Polish-British sociologist (1919–2007)

Stanisław Andrzejewski (or Stanislav Andreski) (8 May 1919, Częstochowa - 26 September 2007, Reading, Berkshire) was a Polish-British sociologist. He is known for his indictment of the "pretentious nebulous verbosity" endemic in the modern social sciences in his classic work Social Sciences as Sorcery (1972).

Andrzejewski was a Polish Army officer. During the German-Soviet invasion of Poland in 1939 he was taken prisoner by the Soviets. He escaped to Britain and fought against the Germans on the Western Front in Władysław Anders' Polish II Corps.

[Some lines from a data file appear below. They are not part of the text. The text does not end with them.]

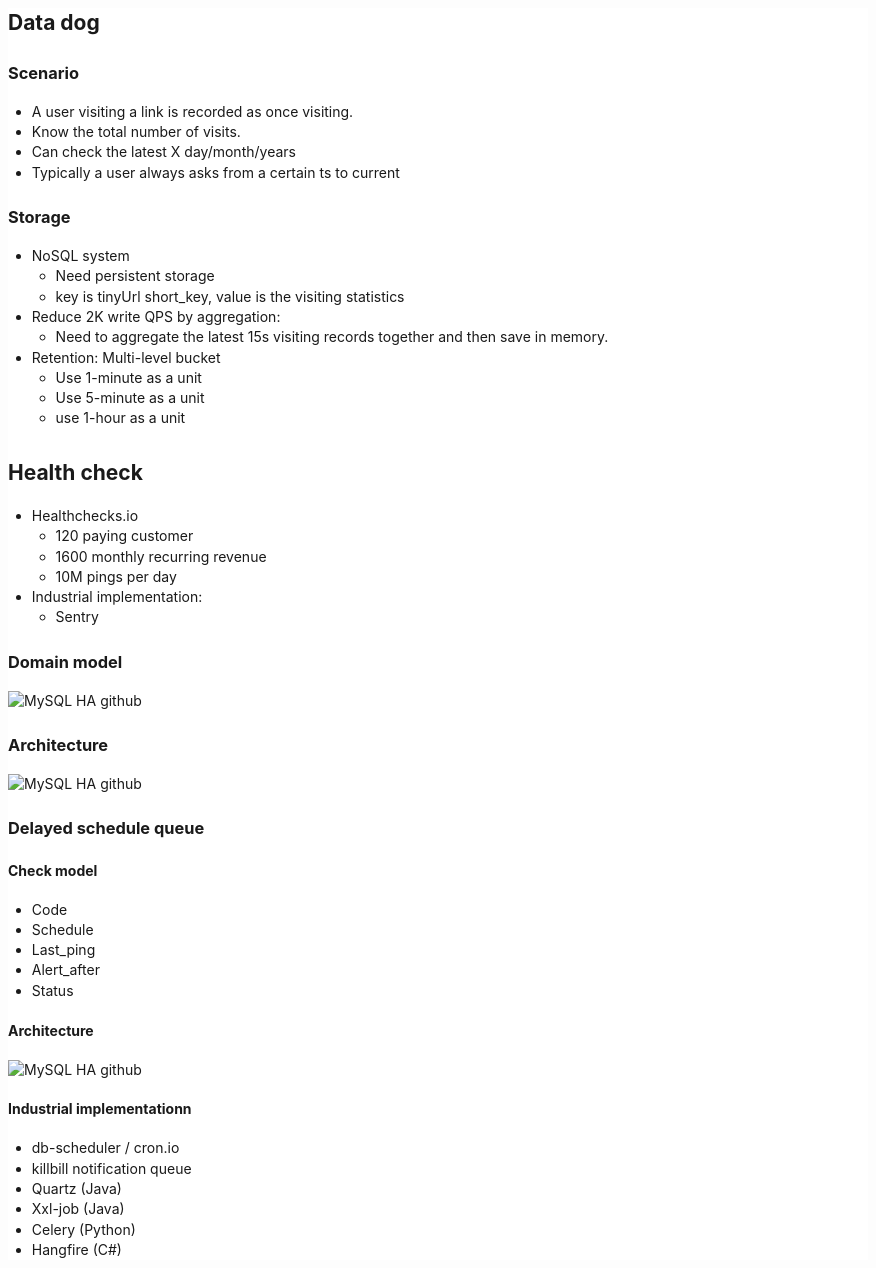 ## Data dog
### Scenario
* A user visiting a link is recorded as once visiting.
* Know the total number of visits.
* Can check the latest X day/month/years
* Typically a user always asks from a certain ts to current

### Storage
* NoSQL system
	- Need persistent storage
	- key is tinyUrl short_key, value is the visiting statistics
* Reduce 2K write QPS by aggregation: 
	- Need to aggregate the latest 15s visiting records together and then save in memory.
* Retention: Multi-level bucket
	- Use 1-minute as a unit
	- Use 5-minute as a unit
	- use 1-hour as a unit

## Health check
* Healthchecks.io
	- 120 paying customer
	- 1600 monthly recurring revenue
	- 10M pings per day
* Industrial implementation:
	- Sentry

### Domain model

![MySQL HA github](./images/monitorSystem_HealthCheck_domainModel.png)

### Architecture

![MySQL HA github](./images/monitorSystem_HealthCheck_domainModel.png)

### Delayed schedule queue
#### Check model
* Code
* Schedule
* Last_ping
* Alert_after
* Status

#### Architecture
![MySQL HA github](./images/monitorSystem_HealthCheck_delayedScheduleQueue.png)

#### Industrial implementationn
* db-scheduler / cron.io
* killbill notification queue
* Quartz (Java)
* Xxl-job (Java)
* Celery (Python)
* Hangfire (C#)
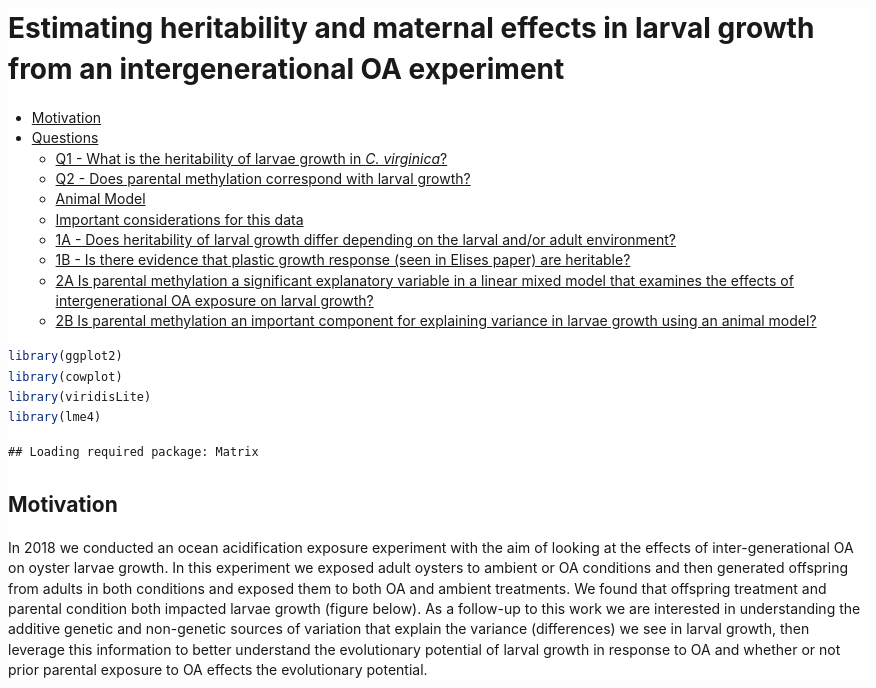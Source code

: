 Estimating heritability and maternal effects in larval growth from an
intergenerational OA experiment
================

-   [Motivation](#motivation)
-   [Questions](#questions)
    -   [Q1 - What is the heritability of larvae growth in *C.
        virginica*?](#q1---what-is-the-heritability-of-larvae-growth-in-c-virginica)
    -   [Q2 - Does parental methylation correspond with larval
        growth?](#q2---does-parental-methylation-correspond-with-larval-growth)
    -   [Animal Model](#animal-model)
    -   [Important considerations for this
        data](#important-considerations-for-this-data)
    -   [1A - Does heritability of larval growth differ depending on the
        larval and/or adult
        environment?](#1a---does-heritability-of-larval-growth-differ-depending-on-the-larval-andor-adult-environment)
    -   [1B - Is there evidence that plastic growth response (seen in
        Elises paper) are
        heritable?](#1b---is-there-evidence-that-plastic-growth-response-seen-in-elises-paper-are-heritable)
    -   [2A Is parental methylation a significant explanatory variable
        in a linear mixed model that examines the effects of
        intergenerational OA exposure on larval
        growth?](#2a-is-parental-methylation-a-significant-explanatory-variable-in-a-linear-mixed-model-that-examines-the-effects-of-intergenerational-oa-exposure-on-larval-growth)
    -   [2B Is parental methylation an important component for
        explaining variance in larvae growth using an animal
        model?](#2b-is-parental-methylation-an-important-component-for-explaining-variance-in-larvae-growth-using-an-animal-model)

``` r
library(ggplot2)
library(cowplot)
library(viridisLite)
library(lme4)
```

    ## Loading required package: Matrix

## Motivation

In 2018 we conducted an ocean acidification exposure experiment with the
aim of looking at the effects of inter-generational OA on oyster larvae
growth. In this experiment we exposed adult oysters to ambient or OA
conditions and then generated offspring from adults in both conditions
and exposed them to both OA and ambient treatments. We found that
offspring treatment and parental condition both impacted larvae growth
(figure below). As a follow-up to this work we are interested in
understanding the additive genetic and non-genetic sources of variation
that explain the variance (differences) we see in larval growth, then
leverage this information to better understand the evolutionary
potential of larval growth in response to OA and whether or not prior
parental exposure to OA effects the evolutionary potential.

At the University of Reading, United Kingdom, he was a professor of sociology, a department he founded in 1965.

== Works ==
His books include:

- Military Organization and Society (London, Routledge & Paul, 1954, 2nd edition 1968)
- Elements of Comparative Sociology (London: Weidenfeld and Nicolson, 1964). Published in the United States as The Uses of Comparative Sociology (Berkeley, University of California Press, 1965) Theoretical perspectives grounded in concrete examples.
- The African Predicament: A Study in the Pathology of Modernization (London: M. Joseph, 1968). Tough-minded social criticism informed by the wider context of Andreski's sociological knowledge. E.g. Andreski notes the conditions of an escalating feedback spiral of distrust which—a few years after the publication of this book—led to Idi Amin's expulsion of the East Asian ethnic community from Uganda.
- Parasitism and Subversion: the Case of Latin America (London: Weidenfeld and Nicolson, 1966)
- Social Sciences as Sorcery (London: Andre Deutsch, 1972)
- Prospects of a Revolution in the U.S.A., (1973)
- Syphilis, Puritanism and Witch-hunts (1989, Macmillan Press, Ltd., London). Includes an appendix on the lessons one might apply from this history to the AIDS epidemic.
- Wars, Revolutions, Dictatorships (1992, London). A collection of articles written in the 1970s and 1980.